И хотелось бы, чтобы этой пресловутой «злобы дня» было поменьше…
Больно уж она у нас неприглядна! — дальше «скандальной хроники» и киваний друг на друга — все ничего не вытанцовывается.
Поживем — увидим…
II
Человек любит сомневаться.
Чем объяснить это обычное явление — не знаю.
Любознательным рекомендую порыться в «Популярных психологиях» Сытина et tutti quanti[1], там, говорят, все можно найти…
Мне же кажется, что есть особый «микроб сомнения».
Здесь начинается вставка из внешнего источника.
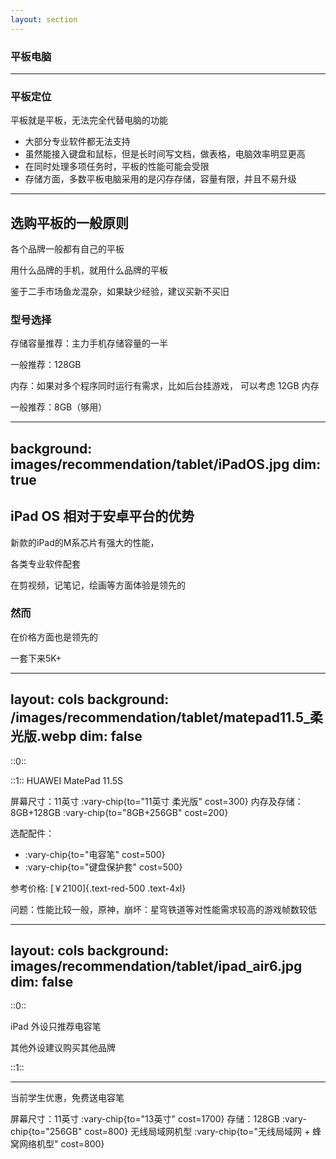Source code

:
 ```yaml
---
layout: section
---
```


### 平板电脑

---

### 平板定位

平板就是平板，无法完全代替电脑的功能

- 大部分专业软件都无法支持
- 虽然能接入键盘和鼠标，但是长时间写文档，做表格，电脑效率明显更高
- 在同时处理多项任务时，平板的性能可能会受限
- 存储方面，多数平板电脑采用的是闪存存储，容量有限，并且不易升级

---

## 选购平板的一般原则
各个品牌一般都有自己的平板

用什么品牌的手机，就用什么品牌的平板

鉴于二手市场鱼龙混杂，如果缺少经验，建议买新不买旧

### 型号选择
存储容量推荐：主力手机存储容量的一半

一般推荐：128GB

内存：如果对多个程序同时运行有需求，比如后台挂游戏，
可以考虑 12GB 内存

一般推荐：8GB（够用）

---
background: images/recommendation/tablet/iPadOS.jpg
dim: true
---

## iPad OS 相对于安卓平台的优势

新款的iPad的M系芯片有强大的性能，

各类专业软件配套

在剪视频，记笔记，绘画等方面体验是领先的

### 然而

在价格方面也是领先的

一套下来5K+

---
layout: cols
background: /images/recommendation/tablet/matepad11.5_柔光版.webp
dim: false
---

<style scoped>
p {
  --uno: text-slate-950;
}
</style>

::0::

::1::
HUAWEI MatePad 11.5S

屏幕尺寸：11英寸 :vary-chip{to="11英寸 柔光版" cost=300}
内存及存储：8GB+128GB :vary-chip{to="8GB+256GB" cost=200}

选配配件：
- :vary-chip{to="电容笔" cost=500}
- :vary-chip{to="键盘保护套" cost=500}

参考价格: [￥2100]{.text-red-500 .text-4xl}

问题：性能比较一般，原神，崩坏：星穹铁道等对性能需求较高的游戏帧数较低

---
layout: cols
background: images/recommendation/tablet/ipad_air6.jpg
dim: false
---

<style scoped>
p {
  --uno: text-slate-950;
}
</style>

::0::

iPad 外设只推荐电容笔

其他外设建议购买其他品牌

::1::

---

<ImageWithHint src="/images/recommendation/tablet/ipad_air_price.png" alt="苹果官网显示价格" imgClass="w-full" class="h-fit m-auto" />

当前学生优惠，免费送电容笔

屏幕尺寸：11英寸 :vary-chip{to="13英寸" cost=1700}
存储：128GB :vary-chip{to="256GB" cost=800}
无线局域网机型 :vary-chip{to="无线局域网 + 蜂窝网络机型" cost=800}
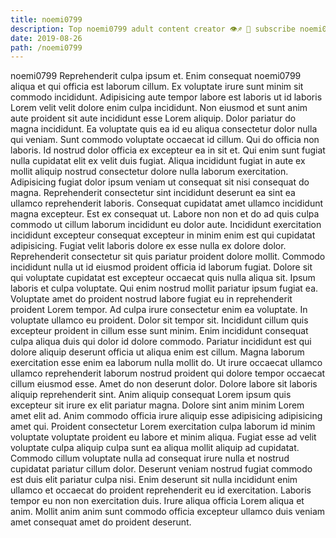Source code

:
 ```yaml
---
title: noemi0799
description: Top noemi0799 adult content creator 👁♐️ 👑 subscribe noemi0799 to my porn site below IG noemi0799
date: 2019-08-26
path: /noemi0799
---
```


noemi0799
Reprehenderit culpa ipsum et. Enim consequat noemi0799 aliqua et qui officia est laborum cillum. Ex voluptate irure sunt minim sit commodo incididunt. Adipisicing aute tempor labore est laboris ut id laboris Lorem velit velit dolore enim culpa incididunt. Non eiusmod et sunt anim aute proident sit aute incididunt esse Lorem aliquip. Dolor pariatur do magna incididunt. Ea voluptate quis ea id eu aliqua consectetur dolor nulla qui veniam.
Sunt commodo voluptate occaecat id cillum. Qui do officia non laboris. Id nostrud dolor officia ex excepteur ea in sit et. Qui enim sunt fugiat nulla cupidatat elit ex velit duis fugiat. Aliqua incididunt fugiat in aute ex mollit aliquip nostrud consectetur dolore nulla laborum exercitation. Adipisicing fugiat dolor ipsum veniam ut consequat sit nisi consequat do magna.
Reprehenderit consectetur sint incididunt deserunt ea sint ea ullamco reprehenderit laboris. Consequat cupidatat amet ullamco incididunt magna excepteur. Est ex consequat ut. Labore non non et do ad quis culpa commodo ut cillum laborum incididunt eu dolor aute. Incididunt exercitation incididunt excepteur consequat excepteur in minim enim est qui cupidatat adipisicing. Fugiat velit laboris dolore ex esse nulla ex dolore dolor. Reprehenderit consectetur sit quis pariatur proident dolore mollit.
Commodo incididunt nulla ut id eiusmod proident officia id laborum fugiat. Dolore sit qui voluptate cupidatat est excepteur occaecat quis nulla aliqua sit. Ipsum laboris et culpa voluptate. Qui enim nostrud mollit pariatur ipsum fugiat ea. Voluptate amet do proident nostrud labore fugiat eu in reprehenderit proident Lorem tempor.
Ad culpa irure consectetur enim ea voluptate. In voluptate ullamco eu proident. Dolor sit tempor sit. Incididunt cillum quis excepteur proident in cillum esse sunt minim. Enim incididunt consequat culpa aliqua duis qui dolor id dolore commodo. Pariatur incididunt est qui dolore aliquip deserunt officia ut aliqua enim est cillum. Magna laborum exercitation esse enim ea laborum nulla mollit do.
Ut irure occaecat ullamco ullamco reprehenderit laborum nostrud proident qui dolore tempor occaecat cillum eiusmod esse. Amet do non deserunt dolor. Dolore labore sit laboris aliquip reprehenderit sint. Anim aliquip consequat Lorem ipsum quis excepteur sit irure ex elit pariatur magna. Dolore sint anim minim Lorem amet elit ad. Anim commodo officia irure aliquip esse adipisicing adipisicing amet qui.
Proident consectetur Lorem exercitation culpa laborum id minim voluptate voluptate proident eu labore et minim aliqua. Fugiat esse ad velit voluptate culpa aliquip culpa sunt ea aliqua mollit aliquip ad cupidatat. Commodo cillum voluptate nulla ad consequat irure nulla et nostrud cupidatat pariatur cillum dolor. Deserunt veniam nostrud fugiat commodo est duis elit pariatur culpa nisi. Enim deserunt sit nulla incididunt enim ullamco et occaecat do proident reprehenderit eu id exercitation. Laboris tempor eu non non exercitation duis. Irure aliqua officia Lorem aliqua et anim. Mollit anim anim sunt commodo officia excepteur ullamco duis veniam amet consequat amet do proident deserunt.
Он носится в скученной и душной земной атмосфере наших весей и городов и, не разбирая ни пола, ни возраста, ни звания, заползает незаметно в душу и начинает свою разлагающую, подтачивающую работу.
Сомневаются все — и во всем — старые и молодые, развитые… и просто глупые.
Каждый, конечно, по-своему…
Всегда, с незапамятных времен люди верили в свое «подрастающее поколение»…
Люди любили и берегли свою молодость… называли ее «молодыми побегами», «солью земли»…
Не то в наши дни…
«Наше поколенье юности не знает…»
Спросите вы какого-нибудь «сомневающегося индивидуума» 18 лет, любит ли он Гончарова, Тургенева, Достоевского.
Назовите всех, кем гордится наша литература.
Ответ будет скор и лаконичен: «Устарели!», при этом молодой человек «делает умное лицо» и иронически на вас посматривает…
«Старая школа, батенька!»
И вот после такого «пассажа» вы сами начинаете сомневаться в том, читал ли милый мальчик «устарелых»?..
И если читал, то не так ли, как гоголевский Петрушка?
Наконец, сомневаетесь и в том, читал ли он вообще что-нибудь, кроме «заданного»?
Сомнение, продолжая свою разрушительную работу, доводит вас до того, что вам начинает казаться — уж не представители ли переходной формации от обезьяны к человеку перед вами!..
И, смущенный и огорченный, вы торопитесь уйти…
Вам даже досадно: «Дернуло же спрашивать!»
Сомнение сделало свое дело…
Еще одна «иллюстрация» — подошли вы к вашей доброй знакомой «поболтать».
«Я вам не помешаю, добрейшая (имярек)?» — в тоне вашего вопроса уже звучит сомнение…
Вместо спокойной уверенности в себе — вы с глубоким огорчением замечаете, что голос у вас дрожит, «срывается с тона» — и вообще вы начинаете чувствовать себя прескверно.
Угрюмый и недовольный, вы добросовестно шагаете рядом, а в голове родится мучительный вопрос сомнения: «Зачем я подошел?»